Iterating to Understanding

We’ve done many road trips over the years, going as far back to when you were infants. As driver – per family rules – I have total domain over the sound system. Consequently, you all have been exposed to an eclectic (and amazing, if I do say so myself) music catalogue. From the lyric less “oontza oontza” music that drives your mother insane to the piano solos of George Winston and everything in between. These days all of you have your own music accounts and listening devices so you aren’t subject to my whims. However, it wasn’t until this past daytrip to go skiing that I realized how deep that past influence had been.

The mix I was listening was a bit of a throwback one, and Billy Joel was playing. Unexpectedly, and as “Just the Way You Are” was playing, you suddenly shared, “This song makes me think of that happy face on the back of that “Life is Good” shirt you had.” I puzzled for a bit and remembered the shirt you were talking about, a favorite of mine when you were a toddler. And I realized that the view from the back seat caught the top of the back of my shirt, where there was indeed a smiley face. You probably spent hours staring at that spot from all the car trips we took.

The next song on the mix was “Roxanne” by The Police. “Oh, I like this song!” you said as the signature intro played.

“You know what this song is about, right?” I asked, wondering if you understood the subtext.

“Um, no?”

“It’s about a prostitute.”

Your eyes got wide. “Really?” (I think the word you actually said was “Bruh.”) At that point, the line “You don’t have to put on the red light” had just been sung and from your reaction I could see that you got the meaning of it immediately.

“I thought this song was about a car!” You laughed at yourself. “I thought the tile was “Rock Sand”. You know, a red light as in a stop light.”

We laughed together, and as we continued to drive we played other songs you had first and often heard when you were much younger. “Captain Jack” by Billy Joel? “I thought that was about a pirate, not an alcoholic.” I hesitated a sec before asking you what you thought “masturbate” meant, but you replied that that the word didn’t even register at all when you were younger.

We laughed again at the mistakes, and I shared a couple of my own. (For the longest time, I thought “Black Widow Baby” was actually “Black Little Baby”).

But as we drove on and you switched to listening to Taylor Swift (and other artists I wouldn’t recognize out of a lineup), I thought about how we all make meaning from the information we have at our disposal.

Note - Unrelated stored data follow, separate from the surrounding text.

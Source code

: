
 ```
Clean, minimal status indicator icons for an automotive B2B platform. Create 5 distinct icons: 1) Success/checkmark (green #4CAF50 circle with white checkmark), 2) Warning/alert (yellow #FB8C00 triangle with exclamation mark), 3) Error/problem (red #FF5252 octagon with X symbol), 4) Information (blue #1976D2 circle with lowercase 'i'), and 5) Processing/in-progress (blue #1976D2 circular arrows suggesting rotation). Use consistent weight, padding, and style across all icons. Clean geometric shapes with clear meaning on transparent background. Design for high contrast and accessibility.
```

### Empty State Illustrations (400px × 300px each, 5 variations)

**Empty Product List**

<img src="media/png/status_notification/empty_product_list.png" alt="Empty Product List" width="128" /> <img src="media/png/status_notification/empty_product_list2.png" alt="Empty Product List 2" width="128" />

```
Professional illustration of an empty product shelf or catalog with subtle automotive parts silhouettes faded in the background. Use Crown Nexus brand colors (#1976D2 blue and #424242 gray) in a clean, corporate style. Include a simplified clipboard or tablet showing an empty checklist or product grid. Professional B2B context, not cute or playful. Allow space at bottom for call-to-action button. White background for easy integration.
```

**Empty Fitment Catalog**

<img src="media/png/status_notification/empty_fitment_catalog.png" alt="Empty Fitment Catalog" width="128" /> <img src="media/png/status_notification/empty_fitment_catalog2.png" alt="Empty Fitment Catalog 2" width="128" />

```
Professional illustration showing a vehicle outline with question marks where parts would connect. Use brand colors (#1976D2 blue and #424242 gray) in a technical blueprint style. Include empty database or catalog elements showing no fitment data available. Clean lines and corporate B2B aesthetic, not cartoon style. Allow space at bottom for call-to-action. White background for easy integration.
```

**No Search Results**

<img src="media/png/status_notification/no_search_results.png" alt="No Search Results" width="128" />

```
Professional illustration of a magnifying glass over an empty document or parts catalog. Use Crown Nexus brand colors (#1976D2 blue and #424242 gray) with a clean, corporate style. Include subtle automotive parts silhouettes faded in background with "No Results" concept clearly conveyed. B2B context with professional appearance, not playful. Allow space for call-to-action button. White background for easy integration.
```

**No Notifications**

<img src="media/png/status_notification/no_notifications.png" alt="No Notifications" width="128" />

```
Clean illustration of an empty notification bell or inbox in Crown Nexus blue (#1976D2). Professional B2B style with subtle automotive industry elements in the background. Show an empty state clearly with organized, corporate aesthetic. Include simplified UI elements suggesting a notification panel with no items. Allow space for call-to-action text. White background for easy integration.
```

We hear a song and without the lyrics in front of us, our brain interprets and creates a story as we see it. “Rock Sand” makes more sense than a French women’s name that you had never heard before. A red light has to be a car light or a stop light, the only red lights that you observed in your universe. Makes complete sense.

But later when we have the ability to look at it with a different lens or with additional context, we have the opportunity to reconsider our previous thinking. Rock Sand becomes Roxanne, and the red light through more mature eyes takes on a context that gives the whole song a layer of meaning that was not accessible before. And while the revision in meaning is truer to the artists intent, it doesn’t make your previous meaning completely invalid. At that previous point the song had a meaning to you – not the one that Sting intended, but if you were bopping along thinking about geology and cars, is that any less meaningful?

In fact, this idea of iterating toward a closer version to the “truth” is a built in feature to our education system. We give kids an incomplete understanding of a topic that’s appropriate to their level of capability. We start with whole numbers, then fractions then decimals before we talk about irrational numbers. We teach how to determine areas of regular polygons before having them understand how to integrate a function. Iterating toward understanding is a feature of childhood and adolescence.

However, each iteration relies on our capacity to be open to the fact that perhaps the previous iteration was incomplete in some way. Or completely wrong. We deem that ability of our brain to accept and embrace changes to input as neuroplasticity. And the conventional wisdom is that this ability is especially keen while growing up and that it’s a capacity that diminishes when we get older.

Associated with that notion is that at some point in adulthood, we have somehow reached a full understanding. That we’ve iterated to an understanding of something that’s fully true, or close enough to true as to only reconsider things around the edges.

Being open to the idea that perhaps we are *completely* wrong about something requires a particular humility. It requires accepting that our thoughts are actually separate from *us*. For example, I still hear Steve Perry singing “Clothes On, Clothes Off” instead of “Hold On, Hold On” in “Oh Sherrie”. I can listen to the song ad nauseum with the lyrics in front of me, and I still hear and experience what I thought I had heard when I first heard the song on the radio. But I can’t deny the truth of what the song is. Accepting the truth is different than experiencing a truth, but it requires me to actually recognize that what I *think* is not what is.

It’s odd isn’t it? We go to school and are taught lessons that we are told that are objectively true. Escalating and iterating in complexity and nuance as we age. Ultimately to maybe get to a point that acknowledges the limits of such an approach, and to perhaps accept that there is really no final iteration. If we can accept that learning is an incomplete process, we can remain open to how the world actually is and not be constrained to an outdated understanding.